Taking care of plants and watching them grow is therapeutic. Doctors in the UK are now recommending this ecotherapy to people fighting anxiety, loneliness and depression. NHS run Cornbook Medical Practice in Manchester is prescribing houseplants and gardening to their patients dealing with mental health issues.

Augusta Ward, 31, a medical secretary at Cornbrook Medical Practice, said to The Metro: “The plants we will be giving people are mainly herbs – things like lemon balm and catmint, which all have mindful qualities. Having something to care for brings so many benefits to people – especially for those who may not have a garden or be able to have pets. The plant is then a reason to come back to the surgery and get involved in all the other activities in our garden and make new friends.”

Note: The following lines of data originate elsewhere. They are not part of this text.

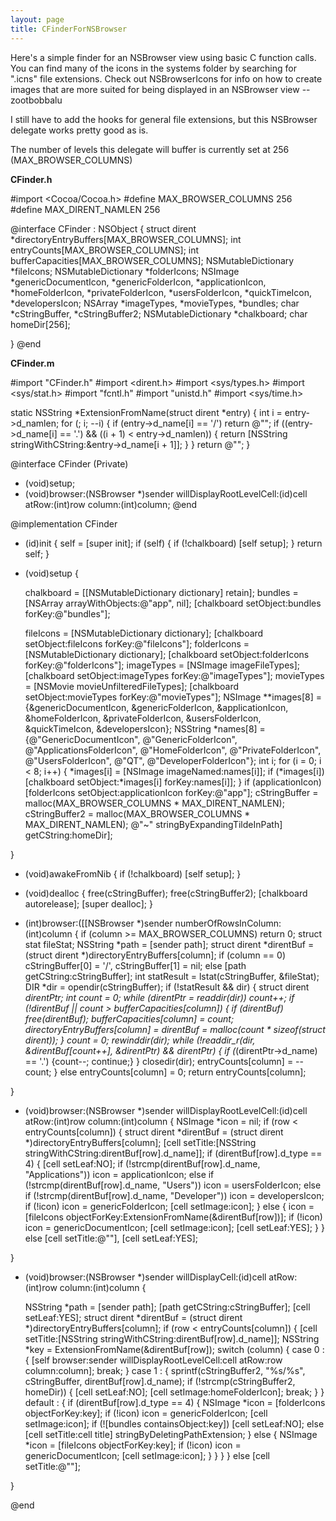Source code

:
 ```yaml
---
layout: page
title: CFinderForNSBrowser
---
```




Here's a simple finder for an NSBrowser view using basic C function calls. You can find many of the icons in the systems folder by searching for ".icns" file extensions. Check out NSBrowserIcons for info on how to create images that are more suited for being displayed in an NSBrowser view --zootbobbalu

I still have to add the hooks for general file extensions, but this NSBrowser delegate works pretty good as is. 

The number of levels this delegate will buffer is currently set at 256 (MAX_BROWSER_COLUMNS) 

**CF<nowiki/>inder.h**
    
#import <Cocoa/Cocoa.h>
#define MAX_BROWSER_COLUMNS 256
#define MAX_DIRENT_NAMLEN 256

@interface CF<nowiki/>inder : NSObject
{
    struct dirent *directoryEntryBuffers[MAX_BROWSER_COLUMNS];
    int entryCounts[MAX_BROWSER_COLUMNS];
    int bufferCapacities[MAX_BROWSER_COLUMNS];
    NSMutableDictionary *fileIcons;
    NSMutableDictionary *folderIcons;
    NSImage *genericDocumentIcon, *genericFolderIcon, *applicationIcon, *homeFolderIcon,
            *privateFolderIcon, *usersFolderIcon, *quickTimeIcon, *developersIcon;
    NSArray *imageTypes, *movieTypes, *bundles;
    char *cStringBuffer, *cStringBuffer2;
    NSMutableDictionary *chalkboard;
    char homeDir[256];

}
@end


**CF<nowiki/>inder.m**
    
#import "CF<nowiki/>inder.h"
#import <dirent.h>
#import <sys/types.h>
#import <sys/stat.h>
#import "fcntl.h"
#import "unistd.h"
#import <sys/time.h>


static NSString *ExtensionFromName(struct dirent *entry) {
    int i = entry->d_namlen;
    for (; i; --i) {
        if (entry->d_name[i] == '/') return @"";
        if ((entry->d_name[i] == '.') && ((i + 1) < entry->d_namlen)) {
            return [NSString stringWithCString:&entry->d_name[i + 1]];
        }
    }
    return @"";
}

@interface CF<nowiki/>inder (Private)
- (void)setup;
- (void)browser:(NSBrowser *)sender willDisplayRootLevelCell:(id)cell 
          atRow:(int)row column:(int)column;
@end

@implementation CF<nowiki/>inder

- (id)init {
    self = [super init];
    if (self) {
        if (!chalkboard) [self setup];
    }
    return self;
}

- (void)setup {

    chalkboard = [[NSMutableDictionary dictionary] retain];
    bundles = [NSArray arrayWithObjects:@"app", nil];
    [chalkboard setObject:bundles forKey:@"bundles"];

    fileIcons = [NSMutableDictionary dictionary];
    [chalkboard setObject:fileIcons forKey:@"fileIcons"];
    folderIcons = [NSMutableDictionary dictionary];
    [chalkboard setObject:folderIcons forKey:@"folderIcons"];
    imageTypes = [NSImage imageFileTypes];
    [chalkboard setObject:imageTypes forKey:@"imageTypes"];
    movieTypes = [NSMovie movieUnfilteredFileTypes];
    [chalkboard setObject:movieTypes forKey:@"movieTypes"];
    NSImage **images[8] = {&genericDocumentIcon, &genericFolderIcon, 
                            &applicationIcon, &homeFolderIcon, 
                            &privateFolderIcon, &usersFolderIcon,
                            &quickTimeIcon, &developersIcon};
    NSString *names[8] = {@"GenericDocumentIcon", @"GenericFolderIcon", 
                        @"ApplicationsFolderIcon", @"HomeFolderIcon", 
                        @"PrivateFolderIcon", @"UsersFolderIcon", 
                        @"QT", @"DeveloperFolderIcon"};
    int i;
    for (i = 0; i < 8; i++) {
        *images[i] = [NSImage imageNamed:names[i]];
        if (*images[i]) [chalkboard setObject:*images[i] forKey:names[i]];
    }
    if (applicationIcon) [folderIcons setObject:applicationIcon forKey:@"app"];
    cStringBuffer = malloc(MAX_BROWSER_COLUMNS * MAX_DIRENT_NAMLEN); 
    cStringBuffer2 = malloc(MAX_BROWSER_COLUMNS * MAX_DIRENT_NAMLEN);
    @"~" stringByExpandingTildeInPath] getCString:homeDir];
    
}

- (void)awakeFromNib {
    if (!chalkboard) [self setup];
}
    
- (void)dealloc {
    free(cStringBuffer); free(cStringBuffer2);
    [chalkboard autorelease];
    [super dealloc];
}

- (int)browser:([[NSBrowser *)sender numberOfRowsInColumn:(int)column
{
    if (column >= MAX_BROWSER_COLUMNS) return 0;
    struct stat fileStat;
    NSString *path = [sender path];
    struct dirent *direntBuf = (struct dirent *)directoryEntryBuffers[column];
    if (column == 0) cStringBuffer[0] = '/', cStringBuffer[1] = nil;
    else [path getCString:cStringBuffer];
    int statResult = lstat(cStringBuffer, &fileStat);
    DIR *dir = opendir(cStringBuffer);
    if (!statResult && dir) {
        struct dirent *direntPtr;
        int count = 0;
        while (direntPtr = readdir(dir)) count++;
        if (!direntBuf || count > bufferCapacities[column]) {
            if (direntBuf) free(direntBuf);
            bufferCapacities[column] = count;
            directoryEntryBuffers[column] = direntBuf = malloc(count * sizeof(struct dirent));
        }
        count = 0; rewinddir(dir);
        while (!readdir_r(dir, &direntBuf[count++], &direntPtr) && direntPtr) {
            if (*(direntPtr->d_name) == '.') {count--; continue;}
        }
        closedir(dir);
        entryCounts[column] = --count;
    }
    else entryCounts[column] = 0;
    return entryCounts[column];

}

- (void)browser:(NSBrowser *)sender willDisplayRootLevelCell:(id)cell 
          atRow:(int)row column:(int)column 
{
    NSImage *icon = nil;
    if (row < entryCounts[column]) {
        struct dirent *direntBuf = (struct dirent *)directoryEntryBuffers[column];
        [cell setTitle:[NSString stringWithCString:direntBuf[row].d_name]];
        if (direntBuf[row].d_type == 4) {
            [cell setLeaf:NO];
            if (!strcmp(direntBuf[row].d_name, "Applications")) icon = applicationIcon;
            else if (!strcmp(direntBuf[row].d_name, "Users")) icon = usersFolderIcon;
            else if (!strcmp(direntBuf[row].d_name, "Developer")) icon = developersIcon;
            if (!icon) icon = genericFolderIcon; [cell setImage:icon];
        }
        else {
            icon = [fileIcons objectForKey:ExtensionFromName(&direntBuf[row])];
            if (!icon) icon = genericDocumentIcon;
            [cell setImage:icon]; [cell setLeaf:YES];
        }
    }
    else [cell setTitle:@""], [cell setLeaf:YES];

}

- (void)browser:(NSBrowser *)sender willDisplayCell:(id)cell atRow:(int)row column:(int)column {

    NSString *path = [sender path];
    [path getCString:cStringBuffer]; [cell setLeaf:YES];
    struct dirent *direntBuf = (struct dirent *)directoryEntryBuffers[column];
    if (row < entryCounts[column]) {
        [cell setTitle:[NSString stringWithCString:direntBuf[row].d_name]];
        NSString *key = ExtensionFromName(&direntBuf[row]);
        switch (column) {
            case 0 : {
                [self browser:sender willDisplayRootLevelCell:cell atRow:row column:column];
                break;
            }
            case 1 : {
                sprintf(cStringBuffer2, "%s/%s", cStringBuffer, direntBuf[row].d_name);
                if (!strcmp(cStringBuffer2, homeDir)) {
                    [cell setLeaf:NO]; [cell setImage:homeFolderIcon]; break;
                }
            }
            default : {
                if (direntBuf[row].d_type == 4) {
                    NSImage *icon = [folderIcons objectForKey:key];
                    if (!icon) icon = genericFolderIcon; [cell setImage:icon];
                    if (![bundles containsObject:key]) [cell setLeaf:NO];
                    else [cell setTitle:cell title] stringByDeletingPathExtension;
                }
                else {
                    NSImage *icon = [fileIcons objectForKey:key];
                    if (!icon) icon = genericDocumentIcon; [cell setImage:icon];
                }
            }
        }
    }
    else [cell setTitle:@""];

}

@end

Similar social prescription programs are gaining momentum in the UK, thanks to the NHS’s efforts. See how Sydenham Garden in London is changing lives through ecotherapy.

Elsewhere, a prison in Bridgend, Wales is winning hearts with their gardening scheme for inmates. These stories are a testament to the transformative effect of ecotherapy.

Why Ecotherapy?

Being around nature is good for better health and wellbeing. Having plants growing inside your home and workplace helps. Gardening activities add a sense of community to that.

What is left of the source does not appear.